• _PROBLEM_
Look through the data below and say how many of its lines contain "privacy", adding nothing else.
*** PROVIDED DATA Section Begins ***
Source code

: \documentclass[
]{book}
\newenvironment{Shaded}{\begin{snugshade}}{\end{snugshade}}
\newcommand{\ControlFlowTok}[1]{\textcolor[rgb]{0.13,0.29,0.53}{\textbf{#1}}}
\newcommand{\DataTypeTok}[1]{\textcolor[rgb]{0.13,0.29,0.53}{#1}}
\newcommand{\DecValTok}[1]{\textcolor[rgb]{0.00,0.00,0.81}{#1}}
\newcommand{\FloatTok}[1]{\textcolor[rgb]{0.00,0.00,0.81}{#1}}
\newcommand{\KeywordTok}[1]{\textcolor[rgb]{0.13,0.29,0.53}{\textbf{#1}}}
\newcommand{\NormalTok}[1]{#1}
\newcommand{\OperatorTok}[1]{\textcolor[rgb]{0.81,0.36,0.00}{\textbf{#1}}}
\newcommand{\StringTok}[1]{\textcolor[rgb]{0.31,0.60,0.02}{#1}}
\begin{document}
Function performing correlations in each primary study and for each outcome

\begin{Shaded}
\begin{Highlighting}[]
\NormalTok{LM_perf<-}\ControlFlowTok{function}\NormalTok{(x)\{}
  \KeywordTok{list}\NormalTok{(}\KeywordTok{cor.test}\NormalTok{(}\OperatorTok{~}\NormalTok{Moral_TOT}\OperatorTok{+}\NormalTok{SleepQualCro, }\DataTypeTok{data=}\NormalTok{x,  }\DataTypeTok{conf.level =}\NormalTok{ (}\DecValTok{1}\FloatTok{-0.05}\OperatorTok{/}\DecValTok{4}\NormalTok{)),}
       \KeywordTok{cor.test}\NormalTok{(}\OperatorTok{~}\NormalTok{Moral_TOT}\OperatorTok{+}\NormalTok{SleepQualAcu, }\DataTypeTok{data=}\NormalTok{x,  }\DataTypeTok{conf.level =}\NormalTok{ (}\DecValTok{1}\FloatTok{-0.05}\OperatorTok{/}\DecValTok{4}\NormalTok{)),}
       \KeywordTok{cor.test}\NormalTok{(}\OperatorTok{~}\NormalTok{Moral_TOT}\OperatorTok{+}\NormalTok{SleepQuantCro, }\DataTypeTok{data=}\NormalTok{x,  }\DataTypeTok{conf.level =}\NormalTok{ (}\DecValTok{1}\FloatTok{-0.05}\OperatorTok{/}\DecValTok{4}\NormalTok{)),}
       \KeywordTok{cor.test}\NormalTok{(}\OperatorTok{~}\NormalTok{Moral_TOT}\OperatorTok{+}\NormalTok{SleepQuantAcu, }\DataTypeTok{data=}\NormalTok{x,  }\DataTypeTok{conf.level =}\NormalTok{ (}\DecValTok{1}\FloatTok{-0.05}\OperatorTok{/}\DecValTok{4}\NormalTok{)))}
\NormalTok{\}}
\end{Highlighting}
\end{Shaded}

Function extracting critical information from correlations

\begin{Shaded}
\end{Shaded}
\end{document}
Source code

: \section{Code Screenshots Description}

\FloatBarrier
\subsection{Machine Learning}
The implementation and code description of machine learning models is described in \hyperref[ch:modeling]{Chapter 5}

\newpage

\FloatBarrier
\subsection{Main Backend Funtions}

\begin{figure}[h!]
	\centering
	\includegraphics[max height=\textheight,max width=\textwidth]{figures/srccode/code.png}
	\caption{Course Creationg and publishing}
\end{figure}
*** PROVIDED DATA Section Ends ***
*** PROVIDED DATA Section Begins ***
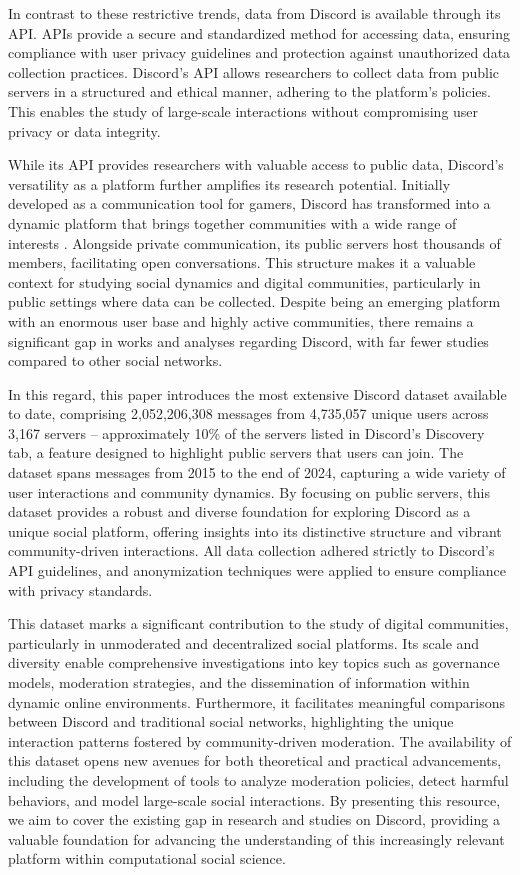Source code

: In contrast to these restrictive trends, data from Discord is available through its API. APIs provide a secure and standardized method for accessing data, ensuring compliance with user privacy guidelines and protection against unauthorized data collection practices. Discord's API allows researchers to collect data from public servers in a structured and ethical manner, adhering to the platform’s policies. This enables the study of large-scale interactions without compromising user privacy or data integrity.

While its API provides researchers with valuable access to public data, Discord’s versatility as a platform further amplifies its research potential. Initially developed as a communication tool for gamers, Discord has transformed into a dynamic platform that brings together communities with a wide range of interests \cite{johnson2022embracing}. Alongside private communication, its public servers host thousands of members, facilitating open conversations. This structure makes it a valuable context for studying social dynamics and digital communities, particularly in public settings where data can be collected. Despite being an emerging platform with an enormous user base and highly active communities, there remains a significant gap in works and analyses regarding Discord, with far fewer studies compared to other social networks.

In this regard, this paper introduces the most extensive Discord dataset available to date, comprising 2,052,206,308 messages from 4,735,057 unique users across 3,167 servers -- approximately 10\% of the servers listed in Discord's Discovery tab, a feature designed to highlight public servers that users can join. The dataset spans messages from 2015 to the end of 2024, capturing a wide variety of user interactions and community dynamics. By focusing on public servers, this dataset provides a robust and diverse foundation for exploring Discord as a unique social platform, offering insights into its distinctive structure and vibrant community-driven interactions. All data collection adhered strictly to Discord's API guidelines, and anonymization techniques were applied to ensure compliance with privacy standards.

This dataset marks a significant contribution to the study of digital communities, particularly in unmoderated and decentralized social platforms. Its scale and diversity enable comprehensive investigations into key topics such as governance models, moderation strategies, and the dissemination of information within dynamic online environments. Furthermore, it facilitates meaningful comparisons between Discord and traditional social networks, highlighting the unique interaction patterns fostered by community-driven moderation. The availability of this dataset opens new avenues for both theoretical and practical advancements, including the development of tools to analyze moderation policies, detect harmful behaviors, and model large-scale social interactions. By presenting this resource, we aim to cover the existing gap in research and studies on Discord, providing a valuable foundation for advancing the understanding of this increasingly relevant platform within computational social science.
*** PROVIDED DATA Section Ends ***
• _EXERCISE RESPONSE_
2